* **Source material**:
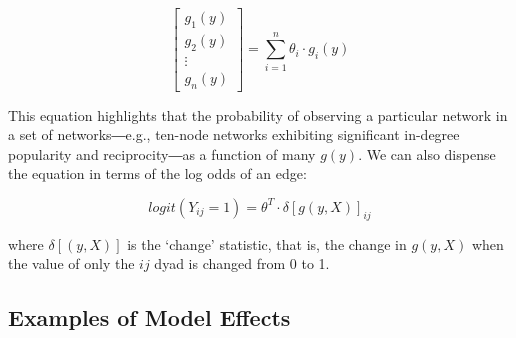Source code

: \documentclass[
  letterpaper,
  DIV=11,
  numbers=noendperiod]{scrartcl}
\begin{document}
\begin{equation}
  [\theta_{1}, \theta_{2}, ..., \theta_{n}]\begin{bmatrix}
           g_{1}(y) \\
           g_{2}(y) \\
           \vdots \\
           g_{n}(y)
        \end{bmatrix}
        = \sum_{i=1}^{n} \theta_{i} \cdot g_{i}(y)
  \end{equation}

This equation highlights that the probability of observing a particular
network in a set of networks―e.g., ten-node networks exhibiting
significant in-degree popularity and reciprocity―as a function of many
\(g(y)\). We can also dispense the equation in terms of the log odds of
an edge:

\begin{equation}
logit(Y_{ij} = 1) = \theta^{T} \cdot \delta[g(y, X)]_{ij}
\end{equation}

where \(\delta[(y, X)]\) is the `change' statistic, that is, the change
in \(g(y,X)\) when the value of only the \(ij\) dyad is changed from 0
to 1.

\subsection{Examples of Model Effects}\label{examples-of-model-effects}
\end{document}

* **What the task requires**: Please report only the number of lines above that include "begin".

* **Output below**: 4